This afternoon, the House of Representatives passed a bill that would devastate the American health care system if it becomes law. Opposed by virtually every stakeholder in the system, the bill will strip health insurance from tens of million of Americans, puts at risk vital protections that millions more count on to keep their costs from skyrocketing, and breaks a slew of promises Republicans had made to the country -- including Trump’s pledge not to cut Medicaid -- all to slash taxes for the wealthiest Americans. People will die if this bill becomes law.
Many health care and congressional reporters have done crucial work over the past weeks figuring out what the ever-changing train wreck of a bill would do, contextualizing it within the health insurance system, and explaining the legislation’s implications for people.

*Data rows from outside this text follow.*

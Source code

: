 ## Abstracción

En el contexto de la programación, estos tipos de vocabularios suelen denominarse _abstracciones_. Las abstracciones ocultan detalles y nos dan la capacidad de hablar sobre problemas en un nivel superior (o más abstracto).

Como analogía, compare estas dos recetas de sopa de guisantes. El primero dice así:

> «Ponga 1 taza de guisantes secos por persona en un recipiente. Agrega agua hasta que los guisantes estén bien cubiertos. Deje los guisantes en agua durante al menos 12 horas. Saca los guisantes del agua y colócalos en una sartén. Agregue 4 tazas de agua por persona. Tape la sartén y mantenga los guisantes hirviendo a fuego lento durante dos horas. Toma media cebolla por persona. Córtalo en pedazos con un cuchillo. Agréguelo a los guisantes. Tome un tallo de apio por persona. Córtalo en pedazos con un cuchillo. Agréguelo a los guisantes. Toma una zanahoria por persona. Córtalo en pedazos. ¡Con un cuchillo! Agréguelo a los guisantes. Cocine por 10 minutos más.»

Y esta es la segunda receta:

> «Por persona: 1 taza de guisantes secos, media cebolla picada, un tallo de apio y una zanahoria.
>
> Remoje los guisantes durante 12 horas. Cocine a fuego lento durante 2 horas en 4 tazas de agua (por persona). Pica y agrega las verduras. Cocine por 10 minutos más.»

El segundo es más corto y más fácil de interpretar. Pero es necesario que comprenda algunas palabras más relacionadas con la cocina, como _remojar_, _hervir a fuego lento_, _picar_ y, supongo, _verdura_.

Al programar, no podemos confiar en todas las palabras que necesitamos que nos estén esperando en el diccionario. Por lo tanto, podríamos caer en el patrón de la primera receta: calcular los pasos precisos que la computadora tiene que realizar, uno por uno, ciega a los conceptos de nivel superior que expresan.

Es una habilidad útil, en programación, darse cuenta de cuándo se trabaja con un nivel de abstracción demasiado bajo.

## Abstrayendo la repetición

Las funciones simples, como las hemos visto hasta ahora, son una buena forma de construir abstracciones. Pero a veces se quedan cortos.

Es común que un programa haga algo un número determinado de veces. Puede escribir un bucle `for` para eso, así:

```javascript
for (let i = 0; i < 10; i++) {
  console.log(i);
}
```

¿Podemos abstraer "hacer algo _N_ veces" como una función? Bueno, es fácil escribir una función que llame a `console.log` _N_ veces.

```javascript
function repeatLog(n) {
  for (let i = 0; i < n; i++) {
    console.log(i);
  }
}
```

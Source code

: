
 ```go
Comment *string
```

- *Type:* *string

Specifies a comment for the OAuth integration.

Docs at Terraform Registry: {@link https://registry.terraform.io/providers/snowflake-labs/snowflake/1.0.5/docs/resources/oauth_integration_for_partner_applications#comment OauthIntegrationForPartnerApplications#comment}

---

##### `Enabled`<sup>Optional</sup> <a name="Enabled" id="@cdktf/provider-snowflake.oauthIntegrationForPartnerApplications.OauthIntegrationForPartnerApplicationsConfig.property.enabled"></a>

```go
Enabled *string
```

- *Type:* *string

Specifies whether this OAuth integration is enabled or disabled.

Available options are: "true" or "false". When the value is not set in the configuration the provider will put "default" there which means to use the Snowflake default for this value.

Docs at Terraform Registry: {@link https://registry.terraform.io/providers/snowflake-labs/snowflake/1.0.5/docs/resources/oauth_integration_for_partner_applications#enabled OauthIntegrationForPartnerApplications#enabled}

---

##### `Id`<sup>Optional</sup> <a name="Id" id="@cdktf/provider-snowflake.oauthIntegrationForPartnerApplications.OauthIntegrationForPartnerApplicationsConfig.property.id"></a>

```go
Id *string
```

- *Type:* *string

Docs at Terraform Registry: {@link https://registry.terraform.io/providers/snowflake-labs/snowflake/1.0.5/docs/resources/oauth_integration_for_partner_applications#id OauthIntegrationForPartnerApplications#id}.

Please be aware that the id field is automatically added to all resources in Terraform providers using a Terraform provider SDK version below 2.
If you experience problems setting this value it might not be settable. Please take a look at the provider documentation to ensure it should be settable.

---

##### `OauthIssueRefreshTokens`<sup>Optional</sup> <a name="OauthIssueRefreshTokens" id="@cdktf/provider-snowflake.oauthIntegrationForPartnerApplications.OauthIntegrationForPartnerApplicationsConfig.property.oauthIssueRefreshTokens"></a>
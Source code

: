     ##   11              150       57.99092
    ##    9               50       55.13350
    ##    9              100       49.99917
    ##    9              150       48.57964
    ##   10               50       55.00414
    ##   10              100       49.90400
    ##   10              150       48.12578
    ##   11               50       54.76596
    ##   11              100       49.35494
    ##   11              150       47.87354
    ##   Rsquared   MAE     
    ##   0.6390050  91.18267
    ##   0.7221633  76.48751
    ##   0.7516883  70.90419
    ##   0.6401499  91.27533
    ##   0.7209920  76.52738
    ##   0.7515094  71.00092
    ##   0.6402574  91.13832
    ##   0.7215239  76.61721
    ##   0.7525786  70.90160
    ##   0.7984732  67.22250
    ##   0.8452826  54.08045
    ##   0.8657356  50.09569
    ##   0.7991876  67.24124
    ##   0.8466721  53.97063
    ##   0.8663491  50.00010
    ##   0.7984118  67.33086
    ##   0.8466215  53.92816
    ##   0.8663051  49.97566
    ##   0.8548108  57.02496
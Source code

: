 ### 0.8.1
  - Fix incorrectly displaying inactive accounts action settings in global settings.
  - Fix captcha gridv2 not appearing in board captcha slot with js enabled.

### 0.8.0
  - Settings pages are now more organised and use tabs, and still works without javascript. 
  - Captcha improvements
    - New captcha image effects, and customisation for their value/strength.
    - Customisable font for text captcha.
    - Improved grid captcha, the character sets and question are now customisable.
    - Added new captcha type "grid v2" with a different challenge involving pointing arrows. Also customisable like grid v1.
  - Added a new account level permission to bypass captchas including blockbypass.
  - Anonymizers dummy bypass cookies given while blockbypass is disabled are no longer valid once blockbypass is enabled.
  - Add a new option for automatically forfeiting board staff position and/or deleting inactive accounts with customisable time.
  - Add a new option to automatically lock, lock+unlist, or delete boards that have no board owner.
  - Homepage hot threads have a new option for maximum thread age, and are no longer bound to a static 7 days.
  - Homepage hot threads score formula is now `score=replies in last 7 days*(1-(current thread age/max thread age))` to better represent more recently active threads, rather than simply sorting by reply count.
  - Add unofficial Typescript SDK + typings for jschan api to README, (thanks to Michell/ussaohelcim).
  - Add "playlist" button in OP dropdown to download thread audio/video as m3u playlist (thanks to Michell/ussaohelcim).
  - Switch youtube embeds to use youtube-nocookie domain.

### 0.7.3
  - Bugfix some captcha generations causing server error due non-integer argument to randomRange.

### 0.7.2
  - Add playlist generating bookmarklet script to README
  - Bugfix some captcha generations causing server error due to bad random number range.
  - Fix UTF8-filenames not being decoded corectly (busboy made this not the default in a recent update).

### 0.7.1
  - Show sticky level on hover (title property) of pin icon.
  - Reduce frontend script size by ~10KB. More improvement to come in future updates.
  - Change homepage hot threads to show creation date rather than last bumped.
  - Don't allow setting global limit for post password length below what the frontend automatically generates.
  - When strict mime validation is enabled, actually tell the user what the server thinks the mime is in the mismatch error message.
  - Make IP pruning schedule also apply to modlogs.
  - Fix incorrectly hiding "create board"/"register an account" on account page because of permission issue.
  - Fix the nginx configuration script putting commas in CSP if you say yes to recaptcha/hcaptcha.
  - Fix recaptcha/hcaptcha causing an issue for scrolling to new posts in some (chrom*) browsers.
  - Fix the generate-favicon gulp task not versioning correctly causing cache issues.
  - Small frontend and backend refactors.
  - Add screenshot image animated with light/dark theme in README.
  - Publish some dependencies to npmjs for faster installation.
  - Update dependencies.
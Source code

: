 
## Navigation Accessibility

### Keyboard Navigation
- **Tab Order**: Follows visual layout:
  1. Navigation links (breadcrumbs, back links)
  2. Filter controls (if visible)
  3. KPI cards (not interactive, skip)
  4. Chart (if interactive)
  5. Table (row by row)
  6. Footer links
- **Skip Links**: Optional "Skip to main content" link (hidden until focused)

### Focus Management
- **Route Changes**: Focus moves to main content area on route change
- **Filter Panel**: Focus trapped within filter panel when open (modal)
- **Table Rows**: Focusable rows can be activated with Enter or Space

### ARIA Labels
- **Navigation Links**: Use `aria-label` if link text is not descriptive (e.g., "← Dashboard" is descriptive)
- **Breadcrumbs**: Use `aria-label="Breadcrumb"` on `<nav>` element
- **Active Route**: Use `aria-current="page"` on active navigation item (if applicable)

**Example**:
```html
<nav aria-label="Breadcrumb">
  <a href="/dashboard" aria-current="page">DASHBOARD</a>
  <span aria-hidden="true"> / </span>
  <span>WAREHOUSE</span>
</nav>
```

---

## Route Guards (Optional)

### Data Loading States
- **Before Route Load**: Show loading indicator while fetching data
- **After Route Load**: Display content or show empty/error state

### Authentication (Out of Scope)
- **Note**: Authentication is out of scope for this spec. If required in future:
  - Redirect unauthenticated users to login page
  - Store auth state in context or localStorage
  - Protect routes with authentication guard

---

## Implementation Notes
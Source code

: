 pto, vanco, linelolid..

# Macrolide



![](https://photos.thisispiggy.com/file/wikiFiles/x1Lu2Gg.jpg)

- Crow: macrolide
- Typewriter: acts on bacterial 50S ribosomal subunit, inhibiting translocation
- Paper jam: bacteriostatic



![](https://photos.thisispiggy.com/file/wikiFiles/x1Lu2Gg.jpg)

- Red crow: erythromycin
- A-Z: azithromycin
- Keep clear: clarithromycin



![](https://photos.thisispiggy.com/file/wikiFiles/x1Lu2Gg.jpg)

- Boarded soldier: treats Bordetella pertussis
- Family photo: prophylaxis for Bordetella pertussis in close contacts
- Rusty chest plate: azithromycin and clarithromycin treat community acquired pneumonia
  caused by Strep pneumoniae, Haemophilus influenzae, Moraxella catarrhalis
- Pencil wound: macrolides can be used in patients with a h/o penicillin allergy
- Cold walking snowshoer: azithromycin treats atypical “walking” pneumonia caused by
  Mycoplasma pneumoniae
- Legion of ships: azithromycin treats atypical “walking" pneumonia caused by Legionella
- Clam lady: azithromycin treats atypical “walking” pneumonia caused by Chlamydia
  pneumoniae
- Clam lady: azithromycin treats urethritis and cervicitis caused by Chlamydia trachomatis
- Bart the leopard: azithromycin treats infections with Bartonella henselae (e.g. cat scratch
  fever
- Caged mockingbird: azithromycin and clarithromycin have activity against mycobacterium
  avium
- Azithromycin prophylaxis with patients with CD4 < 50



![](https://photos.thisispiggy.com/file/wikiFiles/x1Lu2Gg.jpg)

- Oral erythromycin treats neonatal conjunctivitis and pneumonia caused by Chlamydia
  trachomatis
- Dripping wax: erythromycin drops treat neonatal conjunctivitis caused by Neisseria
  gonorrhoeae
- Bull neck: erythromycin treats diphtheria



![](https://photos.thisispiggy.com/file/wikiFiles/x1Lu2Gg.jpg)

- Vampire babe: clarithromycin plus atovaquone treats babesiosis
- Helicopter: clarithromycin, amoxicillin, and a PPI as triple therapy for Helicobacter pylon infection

Then the vote happened. And an overjoyed pundit class came forward, and with one voice, shouted to the skies what they find most important: the politics and optics of the moment.
Trump scored a “victory,” the press rushed to report, because he wanted the bill to pass and it did. That is the best possible spin for Trump, who has made clear that he doesn’t know what’s in the bill and couldn’t care less, as long as he gets credit for a victory.
For the press, too, what apparently matters is the winning.
So much winning.
The American people deserve a media debate that focuses on how the policies their representatives support will affect their actual lives. Right now, they aren’t getting one.